FRANKFURT (awp international) – Ein weiterer Kursturz an den japanischen Börsen angesichts neuer Hiobsbotschaften dürfte auch den Dax am Dienstag tief ins Minus drücken. Der X-Dax als ausserbörslicher Indikator für den deutschen Leitindex stand gegen 8.10 Uhr bei 6.672 Punkten und damit 2,84 Prozent unter dem Xetra-Schluss vom Montag. Schwächer hat das Börsenbarometer zuletzt Ende November 2010 notiert. Die europäischen Märkte dürften sich dem Crash an den Tokioter Börsen nicht entziehen können, weshalb auch im Dax weitere kräftige Verluste zu erwarten seien, sagte Aktienhändler Chris Weston von IG Markets.

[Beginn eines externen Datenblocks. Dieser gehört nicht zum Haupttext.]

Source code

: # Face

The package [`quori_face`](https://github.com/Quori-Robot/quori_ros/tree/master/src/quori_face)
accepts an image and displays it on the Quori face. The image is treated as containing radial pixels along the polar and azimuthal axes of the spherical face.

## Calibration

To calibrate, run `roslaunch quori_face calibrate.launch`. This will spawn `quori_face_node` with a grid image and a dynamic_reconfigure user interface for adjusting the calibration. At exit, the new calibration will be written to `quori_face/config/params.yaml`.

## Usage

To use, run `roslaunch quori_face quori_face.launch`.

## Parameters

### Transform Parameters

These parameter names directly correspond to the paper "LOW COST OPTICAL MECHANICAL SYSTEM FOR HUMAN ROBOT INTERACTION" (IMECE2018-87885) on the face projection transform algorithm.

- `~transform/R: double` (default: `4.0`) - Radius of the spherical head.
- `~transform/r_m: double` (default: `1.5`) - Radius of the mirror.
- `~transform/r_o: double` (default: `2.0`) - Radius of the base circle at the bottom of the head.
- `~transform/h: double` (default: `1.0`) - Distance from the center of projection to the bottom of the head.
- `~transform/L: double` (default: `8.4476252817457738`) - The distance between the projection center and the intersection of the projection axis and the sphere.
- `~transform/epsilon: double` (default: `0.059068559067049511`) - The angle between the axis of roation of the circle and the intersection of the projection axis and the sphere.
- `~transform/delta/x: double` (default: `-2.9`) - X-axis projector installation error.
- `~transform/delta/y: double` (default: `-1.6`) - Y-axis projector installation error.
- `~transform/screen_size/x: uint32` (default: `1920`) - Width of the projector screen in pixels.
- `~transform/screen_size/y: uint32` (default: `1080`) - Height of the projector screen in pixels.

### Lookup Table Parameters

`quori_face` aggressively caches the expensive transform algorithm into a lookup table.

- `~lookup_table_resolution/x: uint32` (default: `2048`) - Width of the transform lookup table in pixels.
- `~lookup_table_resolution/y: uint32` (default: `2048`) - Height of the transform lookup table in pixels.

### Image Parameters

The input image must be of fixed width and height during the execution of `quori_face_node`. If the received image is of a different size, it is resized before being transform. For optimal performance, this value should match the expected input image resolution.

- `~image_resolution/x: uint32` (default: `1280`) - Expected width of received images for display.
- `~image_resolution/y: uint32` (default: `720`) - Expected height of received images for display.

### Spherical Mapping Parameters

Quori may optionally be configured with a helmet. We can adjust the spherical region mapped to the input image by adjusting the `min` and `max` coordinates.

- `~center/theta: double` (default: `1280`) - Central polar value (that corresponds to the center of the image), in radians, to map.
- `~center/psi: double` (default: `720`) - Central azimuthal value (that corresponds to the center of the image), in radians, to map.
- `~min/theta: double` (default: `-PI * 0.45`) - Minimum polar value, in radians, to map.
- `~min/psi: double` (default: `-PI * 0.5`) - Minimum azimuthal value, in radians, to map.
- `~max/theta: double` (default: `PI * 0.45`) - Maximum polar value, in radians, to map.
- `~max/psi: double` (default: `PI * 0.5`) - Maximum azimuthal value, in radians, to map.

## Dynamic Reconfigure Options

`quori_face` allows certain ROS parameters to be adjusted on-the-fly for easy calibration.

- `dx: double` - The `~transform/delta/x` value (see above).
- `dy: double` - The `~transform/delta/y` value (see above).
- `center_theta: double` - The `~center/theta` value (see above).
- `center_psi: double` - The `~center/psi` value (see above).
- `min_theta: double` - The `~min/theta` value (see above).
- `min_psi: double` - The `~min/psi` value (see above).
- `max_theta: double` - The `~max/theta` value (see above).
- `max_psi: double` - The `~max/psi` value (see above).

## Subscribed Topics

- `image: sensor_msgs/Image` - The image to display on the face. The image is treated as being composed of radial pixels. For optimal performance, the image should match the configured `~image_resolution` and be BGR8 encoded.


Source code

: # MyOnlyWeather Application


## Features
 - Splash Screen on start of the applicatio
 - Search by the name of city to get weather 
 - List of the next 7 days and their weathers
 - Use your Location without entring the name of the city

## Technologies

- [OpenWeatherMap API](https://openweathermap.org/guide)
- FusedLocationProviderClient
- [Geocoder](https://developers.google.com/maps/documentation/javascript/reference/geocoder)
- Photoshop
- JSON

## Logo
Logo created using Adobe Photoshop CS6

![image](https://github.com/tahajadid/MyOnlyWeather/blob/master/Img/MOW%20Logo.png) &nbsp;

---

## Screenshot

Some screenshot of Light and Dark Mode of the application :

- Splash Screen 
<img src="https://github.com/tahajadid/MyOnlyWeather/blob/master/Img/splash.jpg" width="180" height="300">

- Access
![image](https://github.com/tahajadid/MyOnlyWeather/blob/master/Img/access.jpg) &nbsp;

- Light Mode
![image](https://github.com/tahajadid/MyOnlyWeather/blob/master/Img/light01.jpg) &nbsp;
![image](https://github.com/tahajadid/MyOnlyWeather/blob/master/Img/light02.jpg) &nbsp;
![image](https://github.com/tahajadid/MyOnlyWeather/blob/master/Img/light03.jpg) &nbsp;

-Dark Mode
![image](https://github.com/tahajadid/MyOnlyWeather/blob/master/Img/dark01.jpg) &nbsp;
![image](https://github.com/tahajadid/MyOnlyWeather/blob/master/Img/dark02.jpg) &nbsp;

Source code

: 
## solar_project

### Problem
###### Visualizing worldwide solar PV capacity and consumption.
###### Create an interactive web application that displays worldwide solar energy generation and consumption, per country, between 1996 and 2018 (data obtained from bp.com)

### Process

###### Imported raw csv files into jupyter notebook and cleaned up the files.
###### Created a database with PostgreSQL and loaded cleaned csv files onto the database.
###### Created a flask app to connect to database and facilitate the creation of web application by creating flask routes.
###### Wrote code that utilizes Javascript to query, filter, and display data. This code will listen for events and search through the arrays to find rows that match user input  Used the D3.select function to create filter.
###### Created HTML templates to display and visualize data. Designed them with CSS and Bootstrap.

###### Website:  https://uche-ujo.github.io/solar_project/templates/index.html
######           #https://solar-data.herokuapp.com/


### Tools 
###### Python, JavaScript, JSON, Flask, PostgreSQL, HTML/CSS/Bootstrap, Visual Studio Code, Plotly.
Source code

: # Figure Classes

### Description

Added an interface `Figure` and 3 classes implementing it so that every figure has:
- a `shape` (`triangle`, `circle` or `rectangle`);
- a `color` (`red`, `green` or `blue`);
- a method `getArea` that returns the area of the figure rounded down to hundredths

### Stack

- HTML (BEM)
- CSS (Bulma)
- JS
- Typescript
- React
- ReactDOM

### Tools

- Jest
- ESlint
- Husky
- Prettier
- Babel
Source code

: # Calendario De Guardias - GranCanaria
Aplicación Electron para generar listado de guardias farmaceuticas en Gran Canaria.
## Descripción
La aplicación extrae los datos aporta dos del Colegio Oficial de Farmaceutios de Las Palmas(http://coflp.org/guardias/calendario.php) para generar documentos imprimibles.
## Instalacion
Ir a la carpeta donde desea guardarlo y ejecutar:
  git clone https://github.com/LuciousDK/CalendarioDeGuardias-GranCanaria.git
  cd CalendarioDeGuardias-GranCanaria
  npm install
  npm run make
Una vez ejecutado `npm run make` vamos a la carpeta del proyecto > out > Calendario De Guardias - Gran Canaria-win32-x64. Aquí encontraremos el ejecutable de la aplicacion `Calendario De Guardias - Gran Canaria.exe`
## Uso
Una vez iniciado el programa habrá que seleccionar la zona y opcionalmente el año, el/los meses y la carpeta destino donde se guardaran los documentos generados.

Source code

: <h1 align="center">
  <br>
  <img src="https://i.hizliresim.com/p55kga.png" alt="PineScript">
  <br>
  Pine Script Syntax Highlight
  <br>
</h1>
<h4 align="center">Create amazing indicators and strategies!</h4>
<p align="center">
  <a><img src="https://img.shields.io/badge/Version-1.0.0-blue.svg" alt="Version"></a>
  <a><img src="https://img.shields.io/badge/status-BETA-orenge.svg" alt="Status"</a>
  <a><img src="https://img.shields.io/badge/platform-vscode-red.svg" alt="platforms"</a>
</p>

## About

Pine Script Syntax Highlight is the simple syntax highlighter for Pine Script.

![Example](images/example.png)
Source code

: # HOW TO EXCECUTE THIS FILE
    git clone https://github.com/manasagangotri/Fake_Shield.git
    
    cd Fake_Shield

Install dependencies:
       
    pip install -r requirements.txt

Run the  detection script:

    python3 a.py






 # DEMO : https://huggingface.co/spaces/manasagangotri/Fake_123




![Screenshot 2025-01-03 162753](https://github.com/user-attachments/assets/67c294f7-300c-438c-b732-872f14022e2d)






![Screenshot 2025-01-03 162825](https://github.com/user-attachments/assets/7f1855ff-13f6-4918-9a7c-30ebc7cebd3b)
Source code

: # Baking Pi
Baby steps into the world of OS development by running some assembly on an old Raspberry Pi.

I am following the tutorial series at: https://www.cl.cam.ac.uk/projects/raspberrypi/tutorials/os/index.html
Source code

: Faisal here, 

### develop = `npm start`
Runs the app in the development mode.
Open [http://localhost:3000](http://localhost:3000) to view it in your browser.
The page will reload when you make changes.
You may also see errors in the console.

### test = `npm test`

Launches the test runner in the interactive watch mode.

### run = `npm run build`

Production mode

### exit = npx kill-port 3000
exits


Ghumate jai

In Tokio brach der Nikkei-225-Index nach einer weiteren Verschärfung der Lage im japanischen Atomkraftwerk Fukushima und einer steigenden Strahlung in der Nähe von Tokio um 10,55 Prozent ein. Die Wall Street hatte sich dagegen am Vorabend erneut stabil gehalten. Der Future auf den US-Leitindex Dow Jones Industrial rutschte aber über Nacht mit den neuen Nachrichten aus Japan ab und verlor 1,30 Prozent seit dem Xetra-Dax-Schluss. Das Interesse der Anleger dürfte komplett auf Japan gerichtet bleiben, sagten Händler. Auf der Agenda stünden aber noch die ZEW-Konjunkturerwartungen und am Nachmittag US-Daten. Erst nach dem Börsenschluss in Europa wird der Zinsentscheid der US-Notenbank bekannt gegeben.
VERSORGER WEITER IM BLICK
Die Aktien der Versorger Eon und RWE bleiben auch am Dienstag im Fokus. Händler verwiesen einerseits auf Hochstufungen für beide Titel durch die UBS. Die Kursreaktion auf die Zwischenfälle bei japanischen Kernkraftwerken sei übertrieben, da die Papiere integrierter Versorger gegenüber ihren Höchstkursen im laufenden Jahr schon prozentual zweistellig nachgegeben hätten, hiess es in der Studie. Eine verstärkte Nachfrage für verflüssigtes Erdgas (LNG) sollte Negativfaktoren wie den möglichen Rückschlag für eine globale Renaissance der Atomenergie und höhere Kapitalanforderungen ausbalancieren.
Die verlängerten Laufzeiten für deutsche Kernkraftwerke könnten laut UBS angesichts des massiven politischen Drucks zwar aufgehoben werden. Doch die Brennelementesteuer sei nicht an die Laufzeiten gebunden und sollte bestehen bleiben. Das sei aber schon eingepreist. Dass der bayerische Umweltminister Markus Söder Bayerns ältestes Atomkraftwerk Isar I abschalten will, das Eon betreibt, nannten Händler eine Wiederholung gestriger Spekulationen. Sie sollten ebenso kaum einen Kurseinfluss haben wie Medienberichte, wonach RWE keinen Grund für eine komplette Umkehr bei der Laufzeitverlängerung für deutsche Kernkraftwerke sieht. Vorbörslich gaben Eon wie RWE allerdings um mehr als fünf Prozent nach.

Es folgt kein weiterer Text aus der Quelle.